If a line in the data contains "public", copy it out.

────────────────────

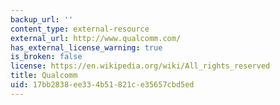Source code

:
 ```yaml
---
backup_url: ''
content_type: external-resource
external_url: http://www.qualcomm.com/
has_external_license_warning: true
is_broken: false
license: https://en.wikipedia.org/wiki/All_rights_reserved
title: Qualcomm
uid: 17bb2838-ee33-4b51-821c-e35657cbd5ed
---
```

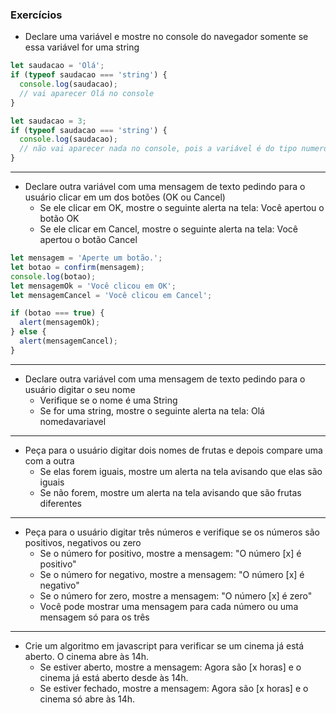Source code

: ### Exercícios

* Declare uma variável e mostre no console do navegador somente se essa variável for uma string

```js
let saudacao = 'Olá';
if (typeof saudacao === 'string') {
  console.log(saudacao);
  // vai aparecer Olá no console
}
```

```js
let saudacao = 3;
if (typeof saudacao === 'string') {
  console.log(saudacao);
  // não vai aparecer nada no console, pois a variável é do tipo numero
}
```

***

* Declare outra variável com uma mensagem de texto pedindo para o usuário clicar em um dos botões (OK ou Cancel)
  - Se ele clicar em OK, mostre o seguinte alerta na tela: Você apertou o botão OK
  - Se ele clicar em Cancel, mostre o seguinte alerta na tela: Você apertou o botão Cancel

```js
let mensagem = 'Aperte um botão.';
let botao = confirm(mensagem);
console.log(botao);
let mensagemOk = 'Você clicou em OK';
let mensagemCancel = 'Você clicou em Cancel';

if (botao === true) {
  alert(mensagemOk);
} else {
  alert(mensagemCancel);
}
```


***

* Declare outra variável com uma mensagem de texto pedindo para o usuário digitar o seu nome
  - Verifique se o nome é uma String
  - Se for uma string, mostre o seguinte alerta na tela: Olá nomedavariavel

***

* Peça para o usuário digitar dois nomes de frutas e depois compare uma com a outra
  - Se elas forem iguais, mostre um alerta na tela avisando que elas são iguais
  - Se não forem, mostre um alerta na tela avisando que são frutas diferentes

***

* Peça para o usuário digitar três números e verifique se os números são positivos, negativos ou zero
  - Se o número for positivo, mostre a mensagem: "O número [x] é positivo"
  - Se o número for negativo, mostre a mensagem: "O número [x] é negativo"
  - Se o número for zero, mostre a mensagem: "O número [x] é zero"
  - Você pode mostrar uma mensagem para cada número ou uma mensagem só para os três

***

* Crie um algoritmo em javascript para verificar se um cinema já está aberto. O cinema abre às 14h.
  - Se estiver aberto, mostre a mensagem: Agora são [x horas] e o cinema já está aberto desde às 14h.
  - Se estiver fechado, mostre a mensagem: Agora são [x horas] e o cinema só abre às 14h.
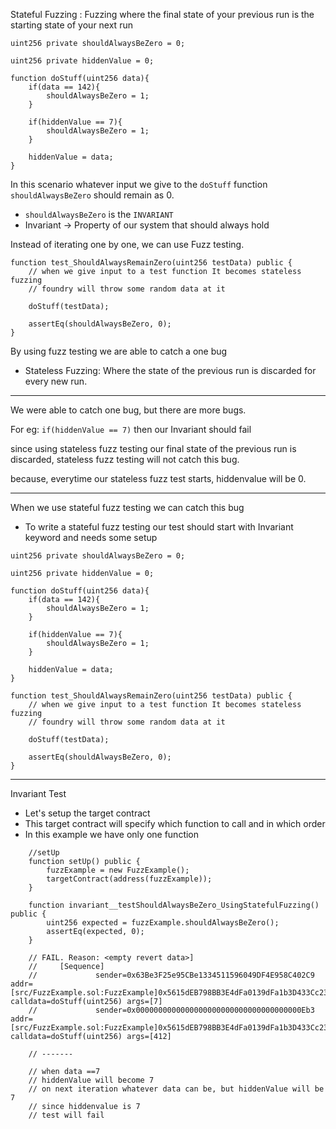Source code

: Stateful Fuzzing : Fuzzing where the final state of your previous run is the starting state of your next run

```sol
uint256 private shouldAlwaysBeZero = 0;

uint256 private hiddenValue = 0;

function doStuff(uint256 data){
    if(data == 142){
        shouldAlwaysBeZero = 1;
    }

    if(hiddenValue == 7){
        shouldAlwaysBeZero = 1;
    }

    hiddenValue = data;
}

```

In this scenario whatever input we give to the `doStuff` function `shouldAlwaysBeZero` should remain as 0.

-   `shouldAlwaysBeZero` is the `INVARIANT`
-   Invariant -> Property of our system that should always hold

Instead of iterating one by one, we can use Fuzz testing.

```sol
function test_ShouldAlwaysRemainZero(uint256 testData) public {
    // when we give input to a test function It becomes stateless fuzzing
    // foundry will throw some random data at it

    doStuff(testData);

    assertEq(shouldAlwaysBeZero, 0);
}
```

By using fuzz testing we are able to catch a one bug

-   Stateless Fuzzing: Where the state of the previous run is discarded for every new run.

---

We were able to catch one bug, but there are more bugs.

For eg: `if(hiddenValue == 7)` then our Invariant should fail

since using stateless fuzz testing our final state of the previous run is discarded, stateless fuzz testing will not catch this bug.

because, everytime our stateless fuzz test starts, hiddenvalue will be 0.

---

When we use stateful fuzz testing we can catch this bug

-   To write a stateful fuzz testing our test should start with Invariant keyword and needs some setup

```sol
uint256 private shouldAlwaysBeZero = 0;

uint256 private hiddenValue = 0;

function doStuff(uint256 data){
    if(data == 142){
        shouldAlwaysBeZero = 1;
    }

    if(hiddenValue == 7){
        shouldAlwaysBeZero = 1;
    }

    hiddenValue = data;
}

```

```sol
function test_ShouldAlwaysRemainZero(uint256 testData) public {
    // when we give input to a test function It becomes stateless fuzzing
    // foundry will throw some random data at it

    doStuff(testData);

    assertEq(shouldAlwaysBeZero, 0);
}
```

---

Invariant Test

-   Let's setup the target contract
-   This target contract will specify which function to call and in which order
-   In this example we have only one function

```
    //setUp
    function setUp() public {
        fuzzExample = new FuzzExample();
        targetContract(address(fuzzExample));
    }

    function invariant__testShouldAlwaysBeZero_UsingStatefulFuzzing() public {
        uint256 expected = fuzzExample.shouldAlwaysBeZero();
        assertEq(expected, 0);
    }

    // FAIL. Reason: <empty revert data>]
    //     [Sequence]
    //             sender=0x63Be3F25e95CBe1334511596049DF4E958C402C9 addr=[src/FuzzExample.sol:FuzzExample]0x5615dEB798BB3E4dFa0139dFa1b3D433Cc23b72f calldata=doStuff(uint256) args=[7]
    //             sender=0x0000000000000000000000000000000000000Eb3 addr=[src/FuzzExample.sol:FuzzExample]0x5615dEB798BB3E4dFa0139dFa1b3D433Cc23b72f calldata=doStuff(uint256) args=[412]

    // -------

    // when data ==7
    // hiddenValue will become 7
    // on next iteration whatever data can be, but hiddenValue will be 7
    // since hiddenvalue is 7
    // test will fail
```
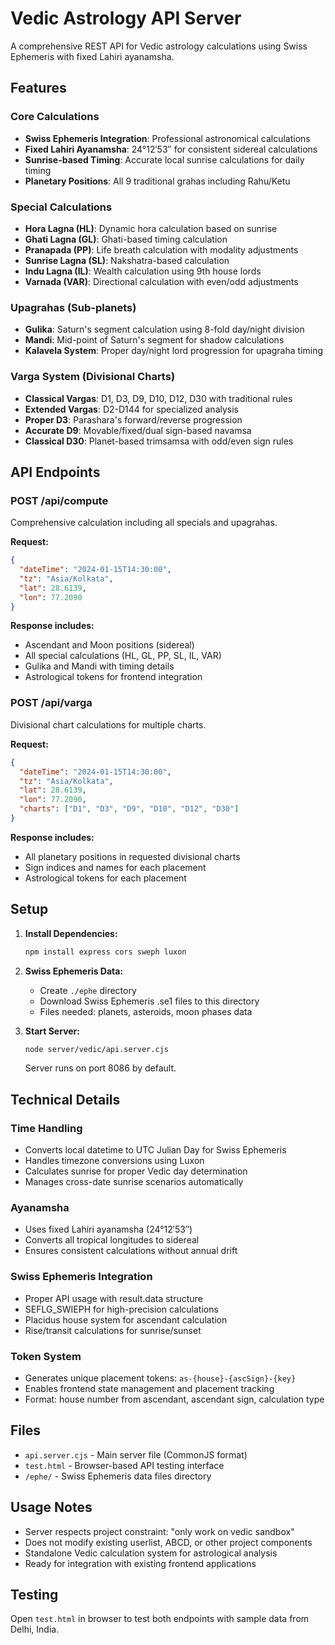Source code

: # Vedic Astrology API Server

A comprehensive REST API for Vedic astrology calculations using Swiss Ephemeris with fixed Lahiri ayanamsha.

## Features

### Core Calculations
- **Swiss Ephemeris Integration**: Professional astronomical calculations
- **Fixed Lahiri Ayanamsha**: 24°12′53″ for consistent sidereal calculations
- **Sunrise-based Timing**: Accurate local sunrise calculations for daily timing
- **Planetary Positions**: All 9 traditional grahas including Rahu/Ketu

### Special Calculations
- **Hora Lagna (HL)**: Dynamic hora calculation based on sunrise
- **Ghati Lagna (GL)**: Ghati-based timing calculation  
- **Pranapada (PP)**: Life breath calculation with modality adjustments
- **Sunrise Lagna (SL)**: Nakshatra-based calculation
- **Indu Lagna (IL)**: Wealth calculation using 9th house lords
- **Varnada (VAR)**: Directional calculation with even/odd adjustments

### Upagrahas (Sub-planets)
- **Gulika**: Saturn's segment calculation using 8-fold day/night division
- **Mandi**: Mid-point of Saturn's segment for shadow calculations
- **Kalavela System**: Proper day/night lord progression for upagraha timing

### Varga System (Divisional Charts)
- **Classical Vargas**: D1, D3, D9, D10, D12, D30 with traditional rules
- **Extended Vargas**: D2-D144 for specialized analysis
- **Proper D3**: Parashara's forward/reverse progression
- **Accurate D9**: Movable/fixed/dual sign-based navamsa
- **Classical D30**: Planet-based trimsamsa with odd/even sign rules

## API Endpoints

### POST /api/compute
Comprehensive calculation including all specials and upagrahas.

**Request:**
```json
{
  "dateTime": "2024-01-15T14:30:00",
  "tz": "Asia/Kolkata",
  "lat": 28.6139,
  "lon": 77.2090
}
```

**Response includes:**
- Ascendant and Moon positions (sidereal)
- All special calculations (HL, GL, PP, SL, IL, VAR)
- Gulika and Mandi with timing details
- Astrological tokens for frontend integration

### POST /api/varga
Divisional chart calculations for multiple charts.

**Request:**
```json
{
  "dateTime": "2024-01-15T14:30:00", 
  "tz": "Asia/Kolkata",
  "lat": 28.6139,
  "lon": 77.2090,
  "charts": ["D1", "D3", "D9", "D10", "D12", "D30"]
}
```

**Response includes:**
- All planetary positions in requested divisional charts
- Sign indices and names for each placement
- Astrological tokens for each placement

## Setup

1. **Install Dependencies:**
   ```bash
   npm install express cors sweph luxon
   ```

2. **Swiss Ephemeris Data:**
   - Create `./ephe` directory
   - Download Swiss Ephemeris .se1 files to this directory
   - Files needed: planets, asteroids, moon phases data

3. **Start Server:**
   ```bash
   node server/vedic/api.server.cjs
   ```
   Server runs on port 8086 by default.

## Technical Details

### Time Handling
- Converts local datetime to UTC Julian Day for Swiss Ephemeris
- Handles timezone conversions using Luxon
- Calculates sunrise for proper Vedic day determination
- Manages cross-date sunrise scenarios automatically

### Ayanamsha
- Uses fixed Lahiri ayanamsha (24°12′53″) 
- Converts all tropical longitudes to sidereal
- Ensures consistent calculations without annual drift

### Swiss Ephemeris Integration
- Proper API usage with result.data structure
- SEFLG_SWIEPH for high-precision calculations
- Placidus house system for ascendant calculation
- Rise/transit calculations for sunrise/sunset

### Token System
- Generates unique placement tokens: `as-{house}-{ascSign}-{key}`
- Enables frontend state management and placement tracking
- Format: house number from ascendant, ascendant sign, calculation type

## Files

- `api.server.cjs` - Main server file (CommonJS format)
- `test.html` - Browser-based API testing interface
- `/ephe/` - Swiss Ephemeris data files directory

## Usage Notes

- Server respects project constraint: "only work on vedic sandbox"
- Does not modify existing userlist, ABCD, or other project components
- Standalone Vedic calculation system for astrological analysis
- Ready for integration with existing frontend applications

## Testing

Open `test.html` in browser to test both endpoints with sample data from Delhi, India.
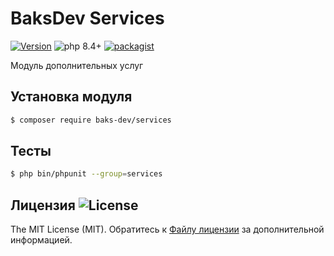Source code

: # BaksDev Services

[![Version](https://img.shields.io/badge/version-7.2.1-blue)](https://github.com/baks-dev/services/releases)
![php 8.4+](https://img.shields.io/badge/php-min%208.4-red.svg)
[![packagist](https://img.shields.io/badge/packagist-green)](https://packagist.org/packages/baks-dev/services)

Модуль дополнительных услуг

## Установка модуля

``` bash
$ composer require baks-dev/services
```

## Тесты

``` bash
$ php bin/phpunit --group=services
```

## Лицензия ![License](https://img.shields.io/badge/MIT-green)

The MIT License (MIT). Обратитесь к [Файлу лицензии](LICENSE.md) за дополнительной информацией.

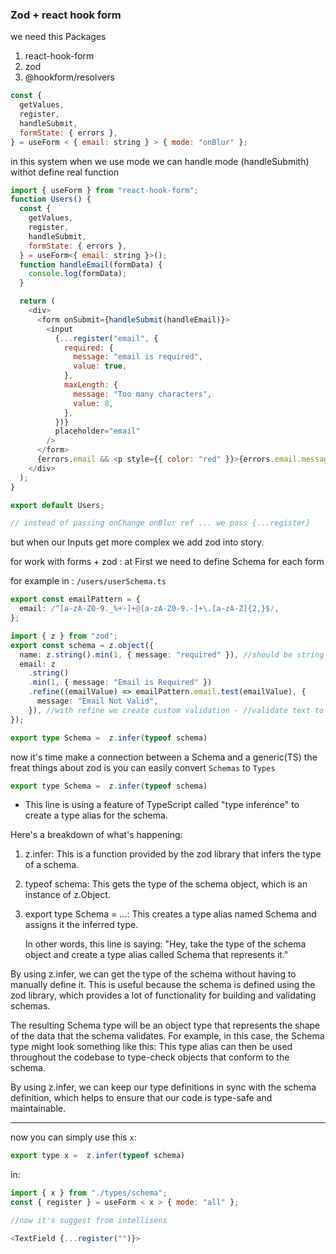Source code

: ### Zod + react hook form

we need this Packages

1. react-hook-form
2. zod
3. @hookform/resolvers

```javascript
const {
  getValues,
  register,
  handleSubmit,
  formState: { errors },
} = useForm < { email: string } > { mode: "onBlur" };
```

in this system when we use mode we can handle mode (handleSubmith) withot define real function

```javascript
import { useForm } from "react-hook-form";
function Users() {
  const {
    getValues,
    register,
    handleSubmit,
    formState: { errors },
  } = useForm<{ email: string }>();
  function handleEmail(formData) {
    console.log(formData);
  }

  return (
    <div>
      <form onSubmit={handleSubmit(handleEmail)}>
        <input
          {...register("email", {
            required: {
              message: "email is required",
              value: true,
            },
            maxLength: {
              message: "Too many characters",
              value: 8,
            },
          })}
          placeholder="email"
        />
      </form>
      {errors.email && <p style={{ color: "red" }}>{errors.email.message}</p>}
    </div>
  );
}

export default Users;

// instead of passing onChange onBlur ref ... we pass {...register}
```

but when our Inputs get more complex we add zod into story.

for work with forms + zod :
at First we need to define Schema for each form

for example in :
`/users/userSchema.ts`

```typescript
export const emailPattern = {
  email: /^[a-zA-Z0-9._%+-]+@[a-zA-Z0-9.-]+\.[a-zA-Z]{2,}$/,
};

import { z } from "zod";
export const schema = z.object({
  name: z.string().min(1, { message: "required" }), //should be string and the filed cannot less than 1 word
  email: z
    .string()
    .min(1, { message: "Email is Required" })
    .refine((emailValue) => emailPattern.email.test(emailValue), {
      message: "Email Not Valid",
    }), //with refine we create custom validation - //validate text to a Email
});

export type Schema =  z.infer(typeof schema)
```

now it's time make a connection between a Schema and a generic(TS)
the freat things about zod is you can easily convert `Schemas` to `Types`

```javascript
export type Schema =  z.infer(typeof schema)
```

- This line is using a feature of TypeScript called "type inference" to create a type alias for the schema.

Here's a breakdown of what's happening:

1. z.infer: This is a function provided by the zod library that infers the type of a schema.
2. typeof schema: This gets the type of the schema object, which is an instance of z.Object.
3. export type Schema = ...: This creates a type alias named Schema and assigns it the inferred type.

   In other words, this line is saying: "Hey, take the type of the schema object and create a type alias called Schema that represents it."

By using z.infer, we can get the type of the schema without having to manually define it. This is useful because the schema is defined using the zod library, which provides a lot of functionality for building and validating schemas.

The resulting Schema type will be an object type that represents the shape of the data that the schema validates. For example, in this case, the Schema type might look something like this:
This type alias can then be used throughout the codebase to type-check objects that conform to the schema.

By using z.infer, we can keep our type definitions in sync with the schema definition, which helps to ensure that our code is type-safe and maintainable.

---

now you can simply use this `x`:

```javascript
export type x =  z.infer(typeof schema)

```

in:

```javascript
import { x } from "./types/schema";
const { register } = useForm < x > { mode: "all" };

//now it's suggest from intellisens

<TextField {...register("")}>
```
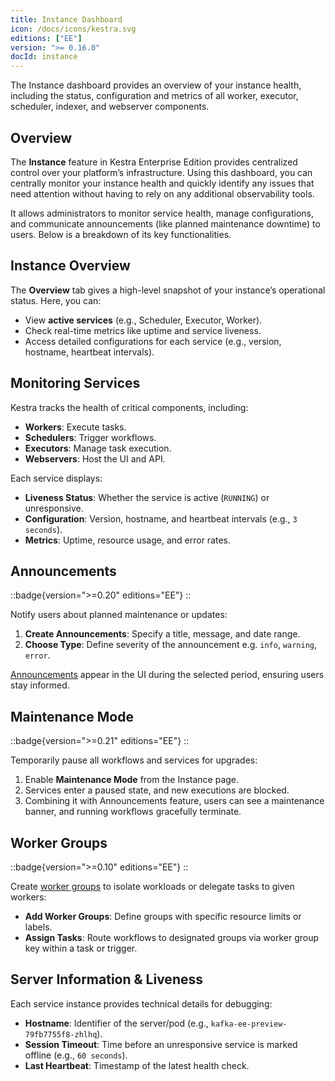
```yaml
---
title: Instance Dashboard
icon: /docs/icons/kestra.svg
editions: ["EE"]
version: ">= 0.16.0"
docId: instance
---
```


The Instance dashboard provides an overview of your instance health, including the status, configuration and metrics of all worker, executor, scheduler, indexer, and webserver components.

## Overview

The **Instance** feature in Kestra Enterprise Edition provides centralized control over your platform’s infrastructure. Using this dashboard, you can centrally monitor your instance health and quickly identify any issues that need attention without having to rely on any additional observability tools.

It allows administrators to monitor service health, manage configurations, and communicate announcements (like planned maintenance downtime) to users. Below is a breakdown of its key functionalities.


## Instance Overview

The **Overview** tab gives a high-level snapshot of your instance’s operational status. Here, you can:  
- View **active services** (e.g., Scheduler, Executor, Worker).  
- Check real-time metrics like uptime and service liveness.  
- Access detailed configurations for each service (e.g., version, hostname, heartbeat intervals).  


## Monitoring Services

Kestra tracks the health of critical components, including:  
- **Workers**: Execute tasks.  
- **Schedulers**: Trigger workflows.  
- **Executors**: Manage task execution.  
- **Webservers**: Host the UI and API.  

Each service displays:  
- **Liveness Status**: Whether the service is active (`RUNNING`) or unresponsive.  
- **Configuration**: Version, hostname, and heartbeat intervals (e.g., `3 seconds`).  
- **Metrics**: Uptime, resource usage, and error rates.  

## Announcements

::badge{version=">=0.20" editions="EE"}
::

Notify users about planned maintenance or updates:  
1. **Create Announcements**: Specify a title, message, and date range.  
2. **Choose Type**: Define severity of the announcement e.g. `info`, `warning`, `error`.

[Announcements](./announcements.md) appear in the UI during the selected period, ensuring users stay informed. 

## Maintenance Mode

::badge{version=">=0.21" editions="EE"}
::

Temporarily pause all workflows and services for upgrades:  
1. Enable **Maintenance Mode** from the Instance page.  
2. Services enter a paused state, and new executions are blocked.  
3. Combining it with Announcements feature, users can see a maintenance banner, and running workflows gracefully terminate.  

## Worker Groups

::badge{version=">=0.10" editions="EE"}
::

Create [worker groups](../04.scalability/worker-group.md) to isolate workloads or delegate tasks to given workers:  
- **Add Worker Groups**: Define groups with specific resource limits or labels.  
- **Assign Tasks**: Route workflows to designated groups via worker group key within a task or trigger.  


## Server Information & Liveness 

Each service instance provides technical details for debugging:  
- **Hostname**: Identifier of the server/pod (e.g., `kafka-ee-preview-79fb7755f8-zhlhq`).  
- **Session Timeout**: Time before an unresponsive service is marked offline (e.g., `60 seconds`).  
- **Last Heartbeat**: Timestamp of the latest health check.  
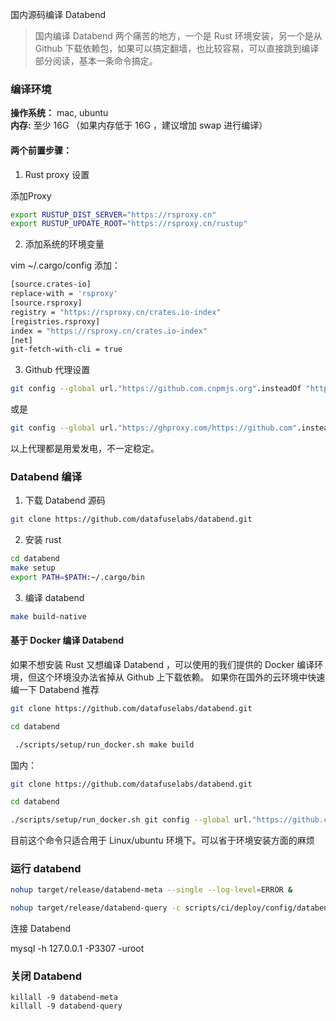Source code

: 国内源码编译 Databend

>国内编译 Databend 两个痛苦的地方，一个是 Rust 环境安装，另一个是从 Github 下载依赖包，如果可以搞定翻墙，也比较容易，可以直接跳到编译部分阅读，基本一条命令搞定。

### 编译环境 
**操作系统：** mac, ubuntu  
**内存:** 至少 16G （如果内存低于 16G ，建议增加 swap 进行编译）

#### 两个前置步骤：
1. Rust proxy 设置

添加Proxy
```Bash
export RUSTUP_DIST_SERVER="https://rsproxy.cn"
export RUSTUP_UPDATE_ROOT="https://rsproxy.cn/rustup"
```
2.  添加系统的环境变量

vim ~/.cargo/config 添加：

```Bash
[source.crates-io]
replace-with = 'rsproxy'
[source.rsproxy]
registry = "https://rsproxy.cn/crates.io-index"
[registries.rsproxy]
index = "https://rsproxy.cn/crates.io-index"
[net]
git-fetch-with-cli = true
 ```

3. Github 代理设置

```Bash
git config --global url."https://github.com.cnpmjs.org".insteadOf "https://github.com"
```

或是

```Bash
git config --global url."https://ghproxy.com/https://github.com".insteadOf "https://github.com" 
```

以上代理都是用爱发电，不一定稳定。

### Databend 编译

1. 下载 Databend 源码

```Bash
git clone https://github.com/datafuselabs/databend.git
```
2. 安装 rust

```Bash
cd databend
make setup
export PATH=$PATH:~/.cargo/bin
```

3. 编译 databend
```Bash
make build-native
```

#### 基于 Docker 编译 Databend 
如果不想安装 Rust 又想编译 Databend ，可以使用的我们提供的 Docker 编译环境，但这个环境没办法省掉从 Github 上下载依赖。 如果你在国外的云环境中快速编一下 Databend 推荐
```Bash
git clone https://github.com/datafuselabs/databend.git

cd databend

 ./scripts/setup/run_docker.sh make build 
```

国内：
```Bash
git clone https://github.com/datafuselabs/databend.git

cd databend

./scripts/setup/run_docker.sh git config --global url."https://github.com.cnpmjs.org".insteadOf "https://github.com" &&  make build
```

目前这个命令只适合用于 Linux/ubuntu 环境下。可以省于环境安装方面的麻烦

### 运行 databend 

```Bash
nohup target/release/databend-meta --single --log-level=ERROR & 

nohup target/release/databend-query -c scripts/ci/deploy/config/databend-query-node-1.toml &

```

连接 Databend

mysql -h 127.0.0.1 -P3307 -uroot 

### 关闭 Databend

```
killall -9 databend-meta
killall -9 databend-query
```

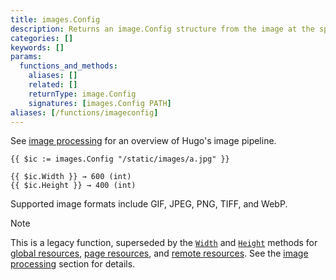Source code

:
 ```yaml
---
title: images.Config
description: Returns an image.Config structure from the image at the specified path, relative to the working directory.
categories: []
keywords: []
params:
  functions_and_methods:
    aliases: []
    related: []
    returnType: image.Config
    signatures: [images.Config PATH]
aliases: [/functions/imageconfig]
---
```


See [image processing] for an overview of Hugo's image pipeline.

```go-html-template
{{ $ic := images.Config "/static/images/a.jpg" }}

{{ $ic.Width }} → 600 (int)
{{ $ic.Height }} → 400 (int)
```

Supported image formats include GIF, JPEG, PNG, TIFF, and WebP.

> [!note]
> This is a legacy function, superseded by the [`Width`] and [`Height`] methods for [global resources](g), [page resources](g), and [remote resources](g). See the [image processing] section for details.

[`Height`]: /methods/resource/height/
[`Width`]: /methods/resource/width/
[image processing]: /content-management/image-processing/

────────────────────

# [RESPONSE]
function test_ShouldAlwaysRemainZero(uint256 testData) public {
function test_ShouldAlwaysRemainZero(uint256 testData) public {
    function setUp() public {
    function invariant__testShouldAlwaysBeZero_UsingStatefulFuzzing() public {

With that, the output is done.